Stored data
___
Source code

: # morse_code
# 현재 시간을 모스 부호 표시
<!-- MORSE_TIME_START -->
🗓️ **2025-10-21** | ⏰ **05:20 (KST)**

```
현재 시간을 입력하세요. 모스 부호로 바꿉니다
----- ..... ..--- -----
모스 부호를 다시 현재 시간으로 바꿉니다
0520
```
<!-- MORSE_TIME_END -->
___
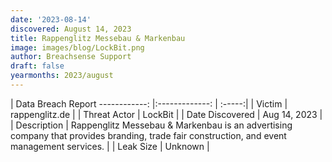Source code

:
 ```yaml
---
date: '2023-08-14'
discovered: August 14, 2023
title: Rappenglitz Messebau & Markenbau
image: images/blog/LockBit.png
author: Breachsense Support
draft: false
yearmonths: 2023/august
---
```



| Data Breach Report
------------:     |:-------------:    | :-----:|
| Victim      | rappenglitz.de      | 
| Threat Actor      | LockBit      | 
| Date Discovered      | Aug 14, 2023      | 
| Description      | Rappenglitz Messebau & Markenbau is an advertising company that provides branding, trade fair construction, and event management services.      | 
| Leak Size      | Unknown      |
___
EXERCISE AIM: Whenever the word "LockBit" appears in a line above, copy that line.

TASK OUTPUT:
image: images/blog/LockBit.png
| Threat Actor      | LockBit      | 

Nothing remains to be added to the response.